Pero la ciencia neoliberal no es una solución para América Latina. Los costos que involucra su implementación son comprobadamente mayores que los beneficios si es que nosotros estamos pensando en quienes sufren las artimañas reacumulativas y no en aquellos que obtienen ventaja de ellas. Para decirlo con las palabras de Atilio Borón, el neoliberalismo no es más que el último episodio de la reiterada incapacidad del capitalismo para enfrentar y resolver los problemas y desafíos originados en su propio funcionamiento. En la medida en que el sistema prosiga condenando a segmentos crecientes de las sociedades contemporáneas a la explotación y todas las formas de opresión —con sus secuelas de pobreza, marginalidad y exclusión social—, y agrediendo sin pausa a la naturaleza mediante la brutal mercantilización del agua, el aire y la tierra, las condiciones de base que exigen una visión alternativa de la sociedad y una metodología práctica para poner fin a este orden de cosas seguirán estando presentes.

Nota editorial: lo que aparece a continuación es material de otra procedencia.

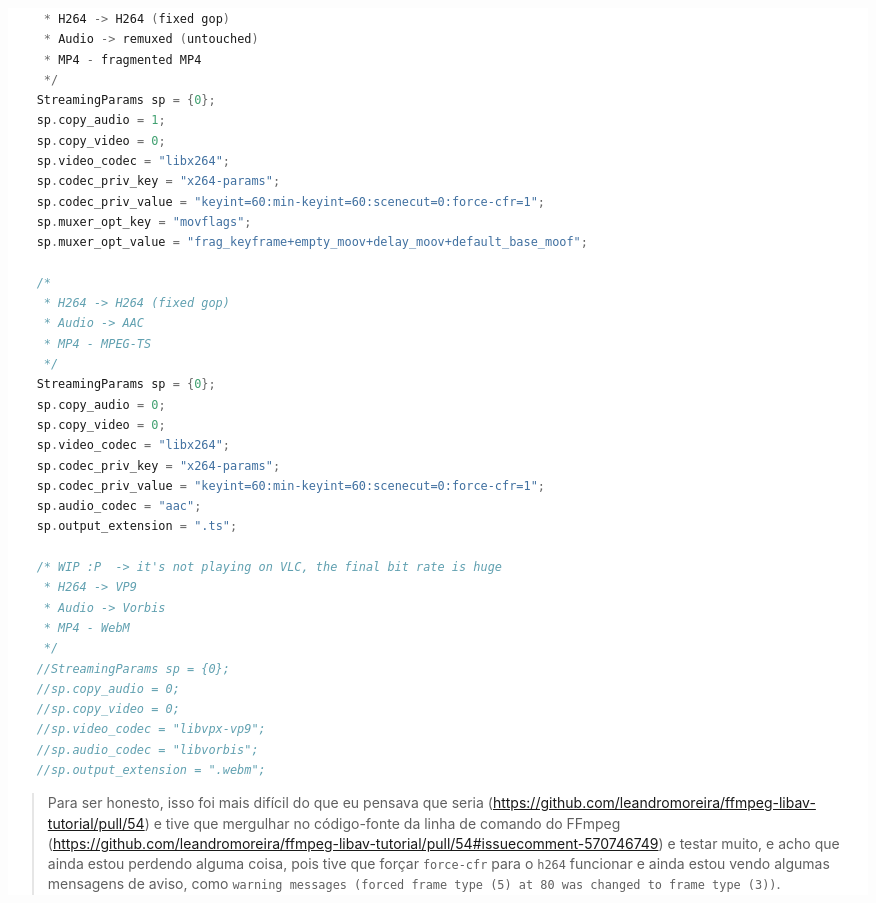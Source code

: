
 ```c
	 * H264 -> H264 (fixed gop)
	 * Audio -> remuxed (untouched)
	 * MP4 - fragmented MP4
	 */
	StreamingParams sp = {0};
	sp.copy_audio = 1;
	sp.copy_video = 0;
	sp.video_codec = "libx264";
	sp.codec_priv_key = "x264-params";
	sp.codec_priv_value = "keyint=60:min-keyint=60:scenecut=0:force-cfr=1";
	sp.muxer_opt_key = "movflags";
	sp.muxer_opt_value = "frag_keyframe+empty_moov+delay_moov+default_base_moof";

	/*
	 * H264 -> H264 (fixed gop)
	 * Audio -> AAC
	 * MP4 - MPEG-TS
	 */
	StreamingParams sp = {0};
	sp.copy_audio = 0;
	sp.copy_video = 0;
	sp.video_codec = "libx264";
	sp.codec_priv_key = "x264-params";
	sp.codec_priv_value = "keyint=60:min-keyint=60:scenecut=0:force-cfr=1";
	sp.audio_codec = "aac";
	sp.output_extension = ".ts";

	/* WIP :P  -> it's not playing on VLC, the final bit rate is huge
	 * H264 -> VP9
	 * Audio -> Vorbis
	 * MP4 - WebM
	 */
	//StreamingParams sp = {0};
	//sp.copy_audio = 0;
	//sp.copy_video = 0;
	//sp.video_codec = "libvpx-vp9";
	//sp.audio_codec = "libvorbis";
	//sp.output_extension = ".webm";

```

> Para ser honesto, isso foi mais difícil do que eu pensava que seria (https://github.com/leandromoreira/ffmpeg-libav-tutorial/pull/54) e tive que mergulhar no código-fonte da linha de comando do FFmpeg (https://github.com/leandromoreira/ffmpeg-libav-tutorial/pull/54#issuecomment-570746749) e testar muito, e acho que ainda estou perdendo alguma coisa, pois tive que forçar `force-cfr` para o `h264` funcionar e ainda estou vendo algumas mensagens de aviso, como `warning messages (forced frame type (5) at 80 was changed to frame type (3))`.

Que el viernes 18 de octubre de 2019 el pueblo chileno haya salido a protestar en las calles, a todo lo largo de nuestro país, que un mes después la protesta siga viva y sin que la “clase” política sepa reaccionar como debiera o, mejor dicho, sin que la clase política se muestre dispuesta a tener en cuenta a la gente y a adoptar las medidas que a gritos reclama, no tiene por qué sorprendernos.